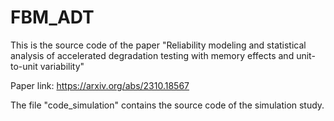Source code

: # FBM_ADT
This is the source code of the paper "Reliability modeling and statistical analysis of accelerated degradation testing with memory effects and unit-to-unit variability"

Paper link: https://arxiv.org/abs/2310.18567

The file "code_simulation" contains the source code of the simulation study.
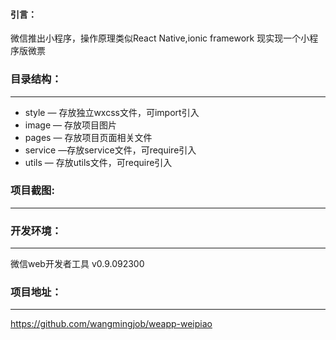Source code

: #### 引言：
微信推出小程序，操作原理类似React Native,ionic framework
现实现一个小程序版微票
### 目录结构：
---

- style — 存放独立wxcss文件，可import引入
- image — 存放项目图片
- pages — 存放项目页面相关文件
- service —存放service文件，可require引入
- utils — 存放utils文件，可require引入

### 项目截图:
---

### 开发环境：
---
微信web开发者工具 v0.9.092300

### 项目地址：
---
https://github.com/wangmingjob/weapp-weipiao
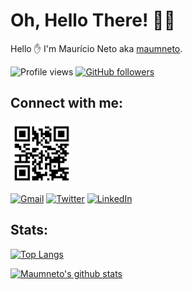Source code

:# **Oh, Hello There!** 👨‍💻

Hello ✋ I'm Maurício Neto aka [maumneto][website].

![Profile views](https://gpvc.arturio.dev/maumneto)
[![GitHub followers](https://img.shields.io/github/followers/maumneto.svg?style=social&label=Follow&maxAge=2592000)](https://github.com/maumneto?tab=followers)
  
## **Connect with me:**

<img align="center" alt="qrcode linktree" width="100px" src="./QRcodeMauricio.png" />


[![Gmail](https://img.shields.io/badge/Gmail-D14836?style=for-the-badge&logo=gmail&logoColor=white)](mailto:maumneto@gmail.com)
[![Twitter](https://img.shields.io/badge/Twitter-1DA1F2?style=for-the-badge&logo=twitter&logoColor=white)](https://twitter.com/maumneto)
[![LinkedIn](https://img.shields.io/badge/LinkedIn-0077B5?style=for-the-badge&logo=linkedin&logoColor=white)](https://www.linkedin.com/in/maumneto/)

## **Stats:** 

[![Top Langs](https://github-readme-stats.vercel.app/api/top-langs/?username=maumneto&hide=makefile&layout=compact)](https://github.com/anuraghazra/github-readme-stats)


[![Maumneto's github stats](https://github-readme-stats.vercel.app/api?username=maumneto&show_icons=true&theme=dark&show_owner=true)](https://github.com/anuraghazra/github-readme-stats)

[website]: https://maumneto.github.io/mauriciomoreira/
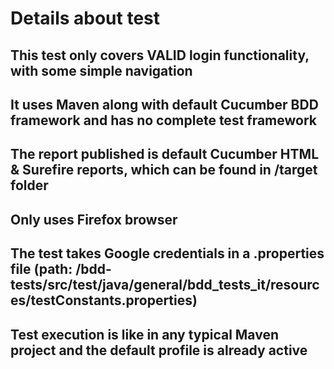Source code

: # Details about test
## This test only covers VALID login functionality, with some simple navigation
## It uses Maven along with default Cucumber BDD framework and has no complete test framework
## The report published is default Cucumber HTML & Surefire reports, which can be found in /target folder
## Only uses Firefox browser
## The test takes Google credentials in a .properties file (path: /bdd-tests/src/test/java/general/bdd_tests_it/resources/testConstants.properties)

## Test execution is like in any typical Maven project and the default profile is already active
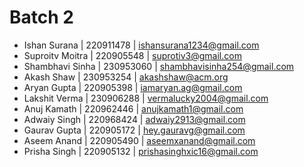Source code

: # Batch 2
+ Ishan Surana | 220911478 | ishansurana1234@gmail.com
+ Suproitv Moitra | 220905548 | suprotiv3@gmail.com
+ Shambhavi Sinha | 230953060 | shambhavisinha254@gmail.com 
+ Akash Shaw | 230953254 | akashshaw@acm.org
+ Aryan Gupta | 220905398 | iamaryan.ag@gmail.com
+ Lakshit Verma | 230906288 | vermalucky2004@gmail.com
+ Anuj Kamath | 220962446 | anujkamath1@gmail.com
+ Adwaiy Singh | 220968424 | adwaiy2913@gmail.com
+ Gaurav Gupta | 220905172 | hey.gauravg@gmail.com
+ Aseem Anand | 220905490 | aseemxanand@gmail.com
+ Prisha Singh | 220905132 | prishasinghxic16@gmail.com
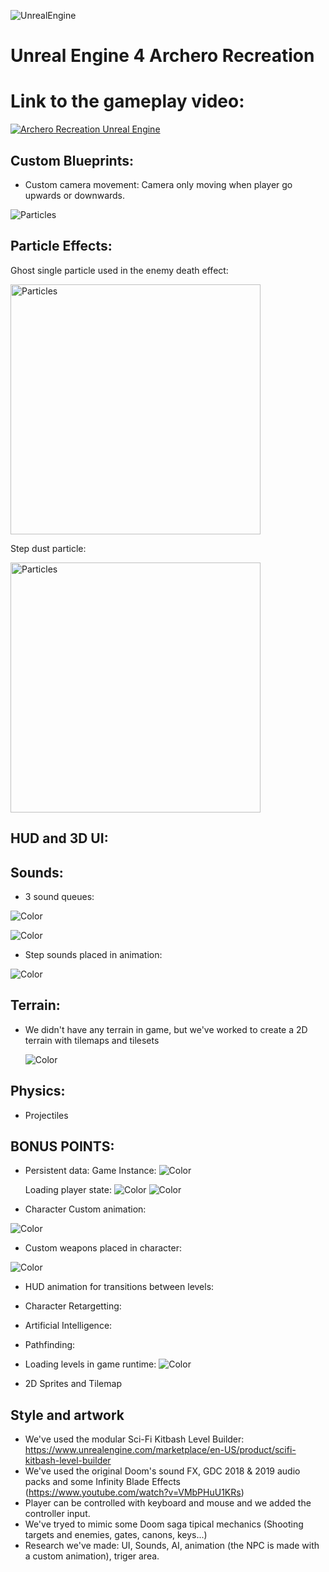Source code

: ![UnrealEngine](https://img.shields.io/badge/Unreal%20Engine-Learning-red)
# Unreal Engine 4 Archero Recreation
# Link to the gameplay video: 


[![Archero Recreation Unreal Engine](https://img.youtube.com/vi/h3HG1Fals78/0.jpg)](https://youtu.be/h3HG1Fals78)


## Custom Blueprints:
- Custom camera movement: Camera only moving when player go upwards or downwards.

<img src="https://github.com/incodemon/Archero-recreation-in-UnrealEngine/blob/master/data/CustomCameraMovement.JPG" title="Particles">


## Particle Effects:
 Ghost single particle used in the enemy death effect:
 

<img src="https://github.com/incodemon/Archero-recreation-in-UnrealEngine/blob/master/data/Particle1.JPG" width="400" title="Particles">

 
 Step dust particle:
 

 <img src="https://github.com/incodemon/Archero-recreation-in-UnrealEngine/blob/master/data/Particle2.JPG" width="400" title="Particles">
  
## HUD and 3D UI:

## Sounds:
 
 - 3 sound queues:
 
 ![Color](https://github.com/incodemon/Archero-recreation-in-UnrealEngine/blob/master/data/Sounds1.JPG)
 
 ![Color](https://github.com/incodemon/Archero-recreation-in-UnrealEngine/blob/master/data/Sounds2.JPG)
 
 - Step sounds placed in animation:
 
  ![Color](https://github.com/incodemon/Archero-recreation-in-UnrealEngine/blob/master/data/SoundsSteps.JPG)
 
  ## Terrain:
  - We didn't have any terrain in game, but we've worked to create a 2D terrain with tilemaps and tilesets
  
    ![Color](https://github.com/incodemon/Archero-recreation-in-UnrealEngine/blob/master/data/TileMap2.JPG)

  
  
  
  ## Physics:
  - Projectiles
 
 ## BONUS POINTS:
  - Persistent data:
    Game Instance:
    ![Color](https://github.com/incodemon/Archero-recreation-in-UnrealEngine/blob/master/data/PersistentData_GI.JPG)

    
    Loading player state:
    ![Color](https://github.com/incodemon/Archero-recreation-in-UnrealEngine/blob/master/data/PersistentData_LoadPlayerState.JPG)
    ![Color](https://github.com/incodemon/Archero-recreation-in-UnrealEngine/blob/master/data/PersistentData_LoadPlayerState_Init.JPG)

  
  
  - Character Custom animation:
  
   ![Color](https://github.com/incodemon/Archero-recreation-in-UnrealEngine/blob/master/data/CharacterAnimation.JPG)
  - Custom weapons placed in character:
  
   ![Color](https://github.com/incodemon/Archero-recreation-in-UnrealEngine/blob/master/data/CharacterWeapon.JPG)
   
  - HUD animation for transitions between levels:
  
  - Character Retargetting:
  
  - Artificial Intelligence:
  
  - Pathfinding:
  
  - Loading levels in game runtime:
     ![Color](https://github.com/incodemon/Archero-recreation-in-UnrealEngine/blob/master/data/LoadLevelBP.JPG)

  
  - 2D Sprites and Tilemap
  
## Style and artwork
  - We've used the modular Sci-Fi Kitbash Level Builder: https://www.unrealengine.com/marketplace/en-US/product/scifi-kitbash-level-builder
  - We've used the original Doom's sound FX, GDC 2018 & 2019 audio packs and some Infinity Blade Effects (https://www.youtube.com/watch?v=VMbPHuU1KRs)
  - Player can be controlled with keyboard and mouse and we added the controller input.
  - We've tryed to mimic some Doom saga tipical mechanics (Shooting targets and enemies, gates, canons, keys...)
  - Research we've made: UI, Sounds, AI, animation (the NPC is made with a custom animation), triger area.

### YOUR ASSIGNMENT
Above are the records; restate exactly the lines from the one containing "- image — 存放项目图片" through the one containing "## **Connect with me:**", keeping pictures out.

### OUTPUT
- image — 存放项目图片
- pages — 存放项目页面相关文件
- service —存放service文件，可require引入
- utils — 存放utils文件，可require引入

### 项目截图:
---

### 开发环境：
---
微信web开发者工具 v0.9.092300

### 项目地址：
---
https://github.com/wangmingjob/weapp-weipiao
Source code

:# **Oh, Hello There!** 👨‍💻

Hello ✋ I'm Maurício Neto aka [maumneto][website].

![Profile views](https://gpvc.arturio.dev/maumneto)
[![GitHub followers](https://img.shields.io/github/followers/maumneto.svg?style=social&label=Follow&maxAge=2592000)](https://github.com/maumneto?tab=followers)
  
## **Connect with me:**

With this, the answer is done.